>>>>
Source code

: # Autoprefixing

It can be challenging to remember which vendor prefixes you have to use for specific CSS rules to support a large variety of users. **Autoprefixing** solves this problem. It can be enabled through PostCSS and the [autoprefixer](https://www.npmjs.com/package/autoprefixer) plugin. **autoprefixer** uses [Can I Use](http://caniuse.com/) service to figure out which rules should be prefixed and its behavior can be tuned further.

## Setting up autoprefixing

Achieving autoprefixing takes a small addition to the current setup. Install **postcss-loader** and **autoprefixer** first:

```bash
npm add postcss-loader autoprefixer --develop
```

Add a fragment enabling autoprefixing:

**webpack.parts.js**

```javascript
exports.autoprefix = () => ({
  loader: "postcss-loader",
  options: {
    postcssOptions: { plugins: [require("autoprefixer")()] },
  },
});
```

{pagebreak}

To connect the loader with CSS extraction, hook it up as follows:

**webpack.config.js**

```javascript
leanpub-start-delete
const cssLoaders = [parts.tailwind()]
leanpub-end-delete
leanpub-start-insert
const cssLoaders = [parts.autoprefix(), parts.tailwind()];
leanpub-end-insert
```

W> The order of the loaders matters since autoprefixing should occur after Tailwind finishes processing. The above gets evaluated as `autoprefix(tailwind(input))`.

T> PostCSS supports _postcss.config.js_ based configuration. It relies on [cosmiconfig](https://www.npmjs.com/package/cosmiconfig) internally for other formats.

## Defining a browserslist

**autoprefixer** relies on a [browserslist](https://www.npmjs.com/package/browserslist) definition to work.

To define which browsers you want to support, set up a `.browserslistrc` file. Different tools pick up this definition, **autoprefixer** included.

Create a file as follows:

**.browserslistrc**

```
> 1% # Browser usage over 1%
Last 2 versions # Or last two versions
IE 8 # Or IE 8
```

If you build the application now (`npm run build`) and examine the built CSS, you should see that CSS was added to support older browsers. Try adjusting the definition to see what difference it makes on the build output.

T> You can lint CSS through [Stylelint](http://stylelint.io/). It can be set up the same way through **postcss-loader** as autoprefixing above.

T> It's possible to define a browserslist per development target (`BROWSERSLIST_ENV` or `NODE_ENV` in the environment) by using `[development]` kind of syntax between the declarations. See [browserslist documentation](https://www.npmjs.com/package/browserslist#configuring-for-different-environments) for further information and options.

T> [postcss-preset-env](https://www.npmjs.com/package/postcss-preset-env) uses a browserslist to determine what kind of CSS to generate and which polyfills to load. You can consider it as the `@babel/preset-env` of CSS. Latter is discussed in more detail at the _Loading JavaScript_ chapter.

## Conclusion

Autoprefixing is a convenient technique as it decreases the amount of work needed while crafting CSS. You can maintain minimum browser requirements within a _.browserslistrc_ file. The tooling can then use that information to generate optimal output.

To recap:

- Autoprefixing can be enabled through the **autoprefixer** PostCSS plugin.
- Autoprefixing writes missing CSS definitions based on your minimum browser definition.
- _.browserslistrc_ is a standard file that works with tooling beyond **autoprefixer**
<<<<
WHAT YOU SHOULD DO:
For this task, write out exactly the lines of the entries above, starting at the line with "Add a fragment" and ending at the line with "T> You can lint", both included, and no others.

EXERCISE ANSWER:
Add a fragment enabling autoprefixing:

**webpack.parts.js**

```javascript
exports.autoprefix = () => ({
  loader: "postcss-loader",
  options: {
    postcssOptions: { plugins: [require("autoprefixer")()] },
  },
});
```

{pagebreak}

To connect the loader with CSS extraction, hook it up as follows:

**webpack.config.js**

```javascript
leanpub-start-delete
const cssLoaders = [parts.tailwind()]
leanpub-end-delete
leanpub-start-insert
const cssLoaders = [parts.autoprefix(), parts.tailwind()];
leanpub-end-insert
```

W> The order of the loaders matters since autoprefixing should occur after Tailwind finishes processing. The above gets evaluated as `autoprefix(tailwind(input))`.

T> PostCSS supports _postcss.config.js_ based configuration. It relies on [cosmiconfig](https://www.npmjs.com/package/cosmiconfig) internally for other formats.

## Defining a browserslist

**autoprefixer** relies on a [browserslist](https://www.npmjs.com/package/browserslist) definition to work.

To define which browsers you want to support, set up a `.browserslistrc` file. Different tools pick up this definition, **autoprefixer** included.

Create a file as follows:

**.browserslistrc**

```
> 1% # Browser usage over 1%
Last 2 versions # Or last two versions
IE 8 # Or IE 8
```

If you build the application now (`npm run build`) and examine the built CSS, you should see that CSS was added to support older browsers. Try adjusting the definition to see what difference it makes on the build output.

T> You can lint CSS through [Stylelint](http://stylelint.io/). It can be set up the same way through **postcss-loader** as autoprefixing above.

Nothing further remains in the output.